*Data*

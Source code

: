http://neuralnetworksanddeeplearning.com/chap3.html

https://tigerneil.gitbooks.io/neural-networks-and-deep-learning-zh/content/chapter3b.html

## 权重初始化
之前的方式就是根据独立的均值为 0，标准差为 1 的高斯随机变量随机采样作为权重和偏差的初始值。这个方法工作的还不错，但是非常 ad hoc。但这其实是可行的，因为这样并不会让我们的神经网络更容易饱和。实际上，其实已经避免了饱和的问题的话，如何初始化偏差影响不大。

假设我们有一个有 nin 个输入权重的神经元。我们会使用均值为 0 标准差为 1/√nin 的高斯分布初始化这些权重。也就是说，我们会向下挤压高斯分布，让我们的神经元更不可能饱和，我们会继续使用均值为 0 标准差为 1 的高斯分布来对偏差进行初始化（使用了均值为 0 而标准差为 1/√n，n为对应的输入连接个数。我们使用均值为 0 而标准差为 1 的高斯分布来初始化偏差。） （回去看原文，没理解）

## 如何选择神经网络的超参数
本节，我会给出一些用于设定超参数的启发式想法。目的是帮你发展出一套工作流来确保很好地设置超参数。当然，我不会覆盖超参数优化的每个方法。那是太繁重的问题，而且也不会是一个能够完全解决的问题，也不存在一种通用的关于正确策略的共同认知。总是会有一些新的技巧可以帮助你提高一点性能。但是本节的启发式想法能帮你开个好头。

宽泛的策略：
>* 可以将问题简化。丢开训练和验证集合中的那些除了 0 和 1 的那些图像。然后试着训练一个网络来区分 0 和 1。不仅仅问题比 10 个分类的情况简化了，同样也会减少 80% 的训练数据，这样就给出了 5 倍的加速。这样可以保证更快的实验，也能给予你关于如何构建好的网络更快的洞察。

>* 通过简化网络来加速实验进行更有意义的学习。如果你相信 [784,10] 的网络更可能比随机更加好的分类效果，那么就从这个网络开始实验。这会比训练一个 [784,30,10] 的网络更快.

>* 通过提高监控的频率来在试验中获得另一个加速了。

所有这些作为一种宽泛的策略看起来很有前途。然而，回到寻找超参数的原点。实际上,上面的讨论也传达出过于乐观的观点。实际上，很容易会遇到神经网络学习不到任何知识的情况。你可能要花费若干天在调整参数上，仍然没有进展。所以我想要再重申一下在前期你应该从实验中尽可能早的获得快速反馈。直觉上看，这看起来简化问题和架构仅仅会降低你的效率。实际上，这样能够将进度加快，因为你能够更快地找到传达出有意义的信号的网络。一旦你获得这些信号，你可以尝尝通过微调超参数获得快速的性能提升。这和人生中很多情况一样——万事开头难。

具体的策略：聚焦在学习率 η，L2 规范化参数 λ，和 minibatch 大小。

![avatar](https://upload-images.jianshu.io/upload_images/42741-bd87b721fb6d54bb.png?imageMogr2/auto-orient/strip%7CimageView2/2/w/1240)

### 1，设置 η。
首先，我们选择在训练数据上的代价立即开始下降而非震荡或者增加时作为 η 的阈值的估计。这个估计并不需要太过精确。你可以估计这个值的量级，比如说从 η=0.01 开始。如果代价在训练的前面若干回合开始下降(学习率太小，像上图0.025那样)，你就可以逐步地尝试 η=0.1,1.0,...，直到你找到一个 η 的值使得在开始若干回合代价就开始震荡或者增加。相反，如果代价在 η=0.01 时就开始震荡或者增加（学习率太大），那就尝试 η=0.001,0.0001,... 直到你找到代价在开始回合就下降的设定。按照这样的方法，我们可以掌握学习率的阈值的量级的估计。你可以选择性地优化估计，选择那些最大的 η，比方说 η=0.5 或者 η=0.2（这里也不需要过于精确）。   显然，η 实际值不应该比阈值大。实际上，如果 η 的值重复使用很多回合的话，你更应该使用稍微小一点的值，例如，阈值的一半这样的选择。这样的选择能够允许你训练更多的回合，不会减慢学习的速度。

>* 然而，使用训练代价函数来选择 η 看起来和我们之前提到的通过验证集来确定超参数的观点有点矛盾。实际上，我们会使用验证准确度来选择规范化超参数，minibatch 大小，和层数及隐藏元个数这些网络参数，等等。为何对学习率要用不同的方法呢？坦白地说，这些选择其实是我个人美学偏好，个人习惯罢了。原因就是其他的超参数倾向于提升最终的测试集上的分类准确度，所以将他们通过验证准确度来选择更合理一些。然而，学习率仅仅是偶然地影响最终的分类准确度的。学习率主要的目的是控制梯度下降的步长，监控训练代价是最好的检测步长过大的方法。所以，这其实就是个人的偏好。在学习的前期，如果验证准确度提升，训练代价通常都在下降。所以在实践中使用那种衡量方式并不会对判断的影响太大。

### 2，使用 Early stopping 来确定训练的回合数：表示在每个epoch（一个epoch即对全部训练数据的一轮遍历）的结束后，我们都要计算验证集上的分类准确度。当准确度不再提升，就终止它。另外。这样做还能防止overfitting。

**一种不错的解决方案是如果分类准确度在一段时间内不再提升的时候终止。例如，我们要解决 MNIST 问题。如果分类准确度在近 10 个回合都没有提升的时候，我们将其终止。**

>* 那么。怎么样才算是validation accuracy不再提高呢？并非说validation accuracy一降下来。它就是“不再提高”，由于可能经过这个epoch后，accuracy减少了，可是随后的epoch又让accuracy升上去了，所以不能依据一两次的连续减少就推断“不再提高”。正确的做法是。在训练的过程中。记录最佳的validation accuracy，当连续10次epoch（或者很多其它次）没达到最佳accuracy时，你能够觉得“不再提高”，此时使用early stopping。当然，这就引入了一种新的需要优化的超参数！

*Brief*
"html" is the word to look for; copy every line of the data that has it.

*Answer for the task*
:http://neuralnetworksanddeeplearning.com/chap3.html
https://tigerneil.gitbooks.io/neural-networks-and-deep-learning-zh/content/chapter3b.html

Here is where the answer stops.